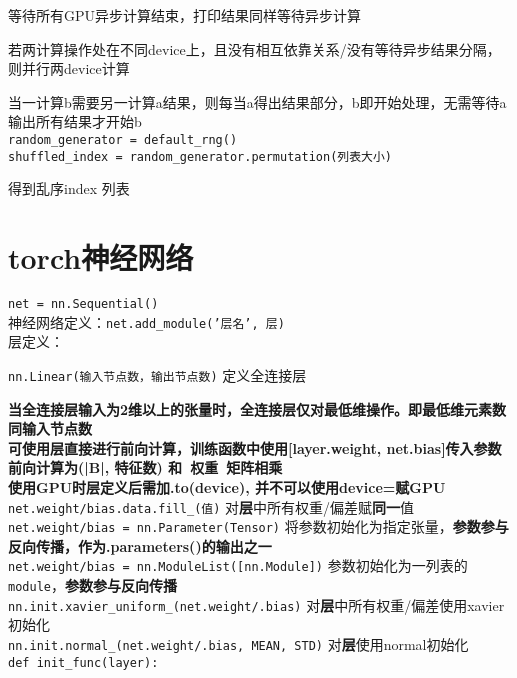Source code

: \documentclass[UTF8]{ctexart}
\begin{document}
  等待所有GPU异步计算结束，打印结果同样等待异步计算
  
  若两计算操作处在不同device上，且没有相互依靠关系/没有等待异步结果分隔，则并行两device计算
  
  当一计算b需要另一计算a结果，则每当a得出结果部分，b即开始处理，无需等待a输出所有结果才开始b\\
\texttt{random\_generator = default\_rng()}\\
\texttt{shuffled\_index = random\_generator.permutation(列表大小)}

  得到乱序index 列表

\section{torch神经网络}
\noindent \texttt{net = nn.Sequential()}\\
神经网络定义：\texttt{net.add\_module('层名', 层)}\\
层定义：

  \texttt{nn.Linear(输入节点数，输出节点数)} 定义全连接层
  
  \quad \textbf{当全连接层输入为2维以上的张量时，全连接层仅对最低维操作。即最低维元素数同输入节点数}\\
\textbf{可使用层直接进行前向计算，训练函数中使用[layer.weight, net.bias]传入参数}\\
\textbf{前向计算为(|B|, 特征数) 和\ 权重\ 矩阵相乘}\\
\textbf{使用GPU时层定义后需加.to(device), 并不可以使用device=赋GPU}\\
\texttt{net.weight/bias.data.fill\_(值)} 对\textbf{层}中所有权重/偏差赋\textbf{同一}值\\
\texttt{net.weight/bias = nn.Parameter(Tensor)} 将参数初始化为指定张量，\textbf{参数参与反向传播，作为.parameters()的输出之一}\\
\texttt{net.weight/bias = nn.ModuleList([nn.Module])} 参数初始化为一列表的\texttt{module}，\textbf{参数参与反向传播}\\
\texttt{nn.init.xavier\_uniform\_(net.weight/.bias)} 对\textbf{层}中所有权重/偏差使用xavier初始化\\
\texttt{nn.init.normal\_(net.weight/.bias, MEAN, STD)} 对\textbf{层}使用normal初始化\\
\texttt{def init\_func(layer):}
\end{document}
■ ■ ■
Each line with "random" in it must be identified and copied from the material.

> _ANSWER AREA_:
\texttt{random\_generator = default\_rng()}\\
\texttt{shuffled\_index = random\_generator.permutation(列表大小)}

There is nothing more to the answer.